Raw data |
►

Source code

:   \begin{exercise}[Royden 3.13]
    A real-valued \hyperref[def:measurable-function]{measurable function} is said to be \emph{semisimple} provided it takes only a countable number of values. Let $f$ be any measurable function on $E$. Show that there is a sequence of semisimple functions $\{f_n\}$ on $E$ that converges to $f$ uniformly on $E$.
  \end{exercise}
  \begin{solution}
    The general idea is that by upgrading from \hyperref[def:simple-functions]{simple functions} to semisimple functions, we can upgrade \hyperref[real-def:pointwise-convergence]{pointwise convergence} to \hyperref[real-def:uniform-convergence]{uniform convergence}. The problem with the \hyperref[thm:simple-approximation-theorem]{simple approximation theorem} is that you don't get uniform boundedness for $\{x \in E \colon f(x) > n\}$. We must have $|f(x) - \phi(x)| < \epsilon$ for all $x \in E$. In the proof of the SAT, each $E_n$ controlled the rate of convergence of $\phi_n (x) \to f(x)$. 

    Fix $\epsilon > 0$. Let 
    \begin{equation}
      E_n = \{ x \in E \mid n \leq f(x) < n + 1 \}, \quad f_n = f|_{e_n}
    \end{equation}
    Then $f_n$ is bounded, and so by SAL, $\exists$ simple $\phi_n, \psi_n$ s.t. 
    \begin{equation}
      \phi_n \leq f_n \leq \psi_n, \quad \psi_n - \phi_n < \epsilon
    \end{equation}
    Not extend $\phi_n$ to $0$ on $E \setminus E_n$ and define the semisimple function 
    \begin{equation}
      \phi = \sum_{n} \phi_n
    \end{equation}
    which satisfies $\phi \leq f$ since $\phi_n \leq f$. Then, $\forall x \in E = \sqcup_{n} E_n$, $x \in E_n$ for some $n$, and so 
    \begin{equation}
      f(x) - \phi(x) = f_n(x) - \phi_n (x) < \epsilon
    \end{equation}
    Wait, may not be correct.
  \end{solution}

◄

Task item | Take the line that contains "which satisfies $\phi" and each line after it down to the last of the records, and retype them exactly; add nothing else.

Expected answer |
    which satisfies $\phi \leq f$ since $\phi_n \leq f$. Then, $\forall x \in E = \sqcup_{n} E_n$, $x \in E_n$ for some $n$, and so 
    \begin{equation}
      f(x) - \phi(x) = f_n(x) - \phi_n (x) < \epsilon
    \end{equation}
    Wait, may not be correct.
  \end{solution}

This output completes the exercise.